Until last November, when you made that slip about Gramble Bear, I was never really completely sure whether or not you and Jack were lovers. But by mentioning Gramble Bear, you virtually announced to me that you were. You see, only Jack, Caroline, John, and I knew that he told her bedtime stories about a bear called Gramble. I certainly hadn’t mentioned Gramble to you, so I suspected Jack had. I just couldn’t work out where or when, or why. You concocted that story about asking Jack about bedtime stories when you met him at that fund-raiser in L.A. However, I didn’t for one moment believe it. I
think far too highly of your intelligence, your passion for politics and civil rights, to believe that you would waste a rare meeting with the President of the United States by prattling about bedtime stories. Not unless you were meeting him privately as well and often. Lately, I have wondered whether you made your Freudian slip because you subconsciously wanted me to know about you and Jack. Did you?

Once I knew the truth about you and Jack, I was devastated. In a way, it was worse, it being you rather than any other of the others. Not just because we were friends, but because I knew that you were not one of Jack’s usual floozies. Uncannily enough, you sometimes reminded me of him. The way you thought, your perceptions, your sense of humor, your quickness, and your lust for life.

My suspicions caused me to inveigle you into singing the birthday song in a suggestive way which I knew would alienate Jack forever. You see, I instinctively understood that Jack would end his relationship with you, wouldn’t risk it anymore, because in full view of the entire world, you proclaimed your affair with him so blatantly. He knew then that through you he could lose the world. No woman, not even you, could compensate him for that. For he is Jack Kennedy, bred to be President, not the Duke of Windsor, merely born to be King.

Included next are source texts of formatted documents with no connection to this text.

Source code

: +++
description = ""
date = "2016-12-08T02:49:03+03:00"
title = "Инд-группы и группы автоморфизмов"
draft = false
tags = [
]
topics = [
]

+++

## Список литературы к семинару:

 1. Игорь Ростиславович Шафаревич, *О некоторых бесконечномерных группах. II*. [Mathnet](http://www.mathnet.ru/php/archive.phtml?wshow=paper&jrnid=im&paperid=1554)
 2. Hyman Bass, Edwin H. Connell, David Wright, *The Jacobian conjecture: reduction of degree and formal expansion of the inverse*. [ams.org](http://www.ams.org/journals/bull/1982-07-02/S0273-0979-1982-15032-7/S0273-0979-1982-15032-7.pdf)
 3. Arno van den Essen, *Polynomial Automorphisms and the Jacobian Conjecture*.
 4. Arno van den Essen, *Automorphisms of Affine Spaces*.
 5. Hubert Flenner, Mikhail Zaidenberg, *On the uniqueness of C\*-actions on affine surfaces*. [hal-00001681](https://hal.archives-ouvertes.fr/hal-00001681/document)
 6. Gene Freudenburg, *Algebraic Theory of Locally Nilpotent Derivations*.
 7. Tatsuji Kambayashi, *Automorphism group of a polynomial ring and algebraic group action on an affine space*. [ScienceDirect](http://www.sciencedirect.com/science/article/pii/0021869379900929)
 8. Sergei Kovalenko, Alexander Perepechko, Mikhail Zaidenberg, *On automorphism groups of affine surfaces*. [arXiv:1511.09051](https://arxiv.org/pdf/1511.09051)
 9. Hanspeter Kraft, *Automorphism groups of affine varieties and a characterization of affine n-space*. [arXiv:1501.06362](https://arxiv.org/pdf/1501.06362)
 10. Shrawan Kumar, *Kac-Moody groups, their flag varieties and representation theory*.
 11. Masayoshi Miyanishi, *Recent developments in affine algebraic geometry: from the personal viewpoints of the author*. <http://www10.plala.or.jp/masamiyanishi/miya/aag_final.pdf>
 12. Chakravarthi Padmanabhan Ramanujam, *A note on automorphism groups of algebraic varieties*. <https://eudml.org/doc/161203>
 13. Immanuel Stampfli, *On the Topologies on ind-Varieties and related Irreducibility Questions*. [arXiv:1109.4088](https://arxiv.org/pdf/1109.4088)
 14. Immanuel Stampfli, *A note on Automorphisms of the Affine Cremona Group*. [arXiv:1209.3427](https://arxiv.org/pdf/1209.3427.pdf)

Despite that, there were times when I worried that your relationship with Jack would cause our marriage to end. You may ask me why I would have cared. First, because of Jack’s place in history—and, of course, my own. For although there is a lot of animosity and bitterness between us, both of us still relish the opportunities the Presidency offers us.

There is also my pride. I have no intention of failing at my marriage like my mother did. Or like Lee, living out her life among tawdry Europeans, traveling from fashionable resort to fashionable resort, following the social season like dirty water swilling around in an enclosed basin.

Then, of course, there are the children. The ones we lost and the
ones we have. Caroline is a sensitive, loving little girl, sometimes wounded by all the public attention, other times unaffected and happy. I would hate her to be the victim of divorce, as I was. Or to grow up infused with an abiding father hunger, as I was (and still am). As for John—he is only a baby, but already his tiny face lights up at the sound of his father’s voice. I would not wish to be responsible for depriving him of that joy.

All of which is another way of saying, Marilyn, that I am delighted that you have fallen in love with Mr. X and out of love, at last, with Jack. If you hadn’t—I would have survived (I am inordinately stoic), but I am glad things are ending this way. Write and tell me about your mysterious Mr. X. I can’t wait!

Now that we have both come clean, as they say in the movies, on another front, there is something else. Tell me, if you will, what, if anything, Jack ever said to you about me. Did you ever tell him we are secret pen pals? Did you show him my letters? If that is the case, what did he say? I am also curious where, when, and how you and Jack ever managed to conduct your trysts.

There is also something else which I should like to know. I am not altogether sure how to phrase this request. … Just to say that it would amuse me greatly to learn exactly what Jack was like with you. In a sexual sense. Tell me everything. If I blush, then so be it.

Love,

J

__________________________

 

“Jackie was not threatened,” Clare Booth Luce said. “Not even by Marilyn Monroe. But if somehow word had gotten out, it would have upset her terribly. She could not bear the thought of being publicly humiliated” (see Bradford).